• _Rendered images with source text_
--*--

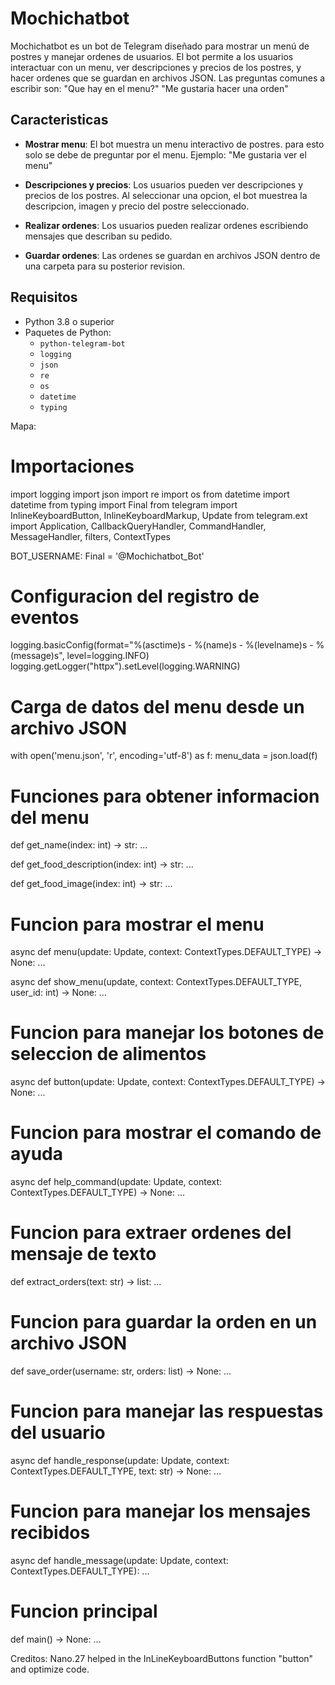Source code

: # Mochichatbot

Mochichatbot es un bot de Telegram diseñado para mostrar un menú de postres y manejar ordenes de usuarios. El bot permite a los usuarios interactuar con un menu, ver descripciones y precios de los postres, y hacer ordenes que se guardan en archivos JSON.
Las preguntas comunes a escribir son:
"Que hay en el menu?"
"Me gustaria hacer una orden"


## Caracteristicas

- **Mostrar menu**: El bot muestra un menu interactivo de postres.
                    para esto solo se debe de preguntar por el menu.
                    Ejemplo: "Me gustaria ver el menu"

- **Descripciones y precios**: Los usuarios pueden ver descripciones y precios de los postres.
                               Al seleccionar una opcion, el bot muestrea la descripcion, imagen y precio del postre seleccionado.

- **Realizar ordenes**: Los usuarios pueden realizar ordenes escribiendo mensajes que describan su pedido.

- **Guardar ordenes**: Las ordenes se guardan en archivos JSON dentro de una carpeta para su posterior revision.

## Requisitos

- Python 3.8 o superior
- Paquetes de Python:
  - `python-telegram-bot`
  - `logging`
  - `json`
  - `re`
  - `os`
  - `datetime`
  - `typing`


Mapa:

# Importaciones
import logging
import json
import re
import os
from datetime import datetime
from typing import Final
from telegram import InlineKeyboardButton, InlineKeyboardMarkup, Update
from telegram.ext import Application, CallbackQueryHandler, CommandHandler, MessageHandler, filters, ContextTypes

BOT_USERNAME: Final = '@Mochichatbot_Bot'

# Configuracion del registro de eventos
logging.basicConfig(format="%(asctime)s - %(name)s - %(levelname)s - %(message)s", level=logging.INFO)
logging.getLogger("httpx").setLevel(logging.WARNING)

# Carga de datos del menu desde un archivo JSON
with open('menu.json', 'r', encoding='utf-8') as f:
    menu_data = json.load(f)

# Funciones para obtener informacion del menu
def get_name(index: int) -> str:
...

def get_food_description(index: int) -> str:
...

def get_food_image(index: int) -> str:
...

# Funcion para mostrar el menu
async def menu(update: Update, context: ContextTypes.DEFAULT_TYPE) -> None:
...

async def show_menu(update, context: ContextTypes.DEFAULT_TYPE, user_id: int) -> None:
...

# Funcion para manejar los botones de seleccion de alimentos
async def button(update: Update, context: ContextTypes.DEFAULT_TYPE) -> None:
...

# Funcion para mostrar el comando de ayuda
async def help_command(update: Update, context: ContextTypes.DEFAULT_TYPE) -> None:
...

# Funcion para extraer ordenes del mensaje de texto
def extract_orders(text: str) -> list:
...

# Funcion para guardar la orden en un archivo JSON
def save_order(username: str, orders: list) -> None:
...

# Funcion para manejar las respuestas del usuario
async def handle_response(update: Update, context: ContextTypes.DEFAULT_TYPE, text: str) -> None:
...

# Funcion para manejar los mensajes recibidos
async def handle_message(update: Update, context: ContextTypes.DEFAULT_TYPE):
...

# Funcion principal
def main() -> None:
...


Creditos: 
Nano.27 helped in the InLineKeyboardButtons function "button" and optimize code.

--*--

• _PROBLEM_
Check each line above for the string "guardan", then copy the ones that have it.

• _WRITTEN REPLY_
Mochichatbot es un bot de Telegram diseñado para mostrar un menú de postres y manejar ordenes de usuarios. El bot permite a los usuarios interactuar con un menu, ver descripciones y precios de los postres, y hacer ordenes que se guardan en archivos JSON.
- **Guardar ordenes**: Las ordenes se guardan en archivos JSON dentro de una carpeta para su posterior revision.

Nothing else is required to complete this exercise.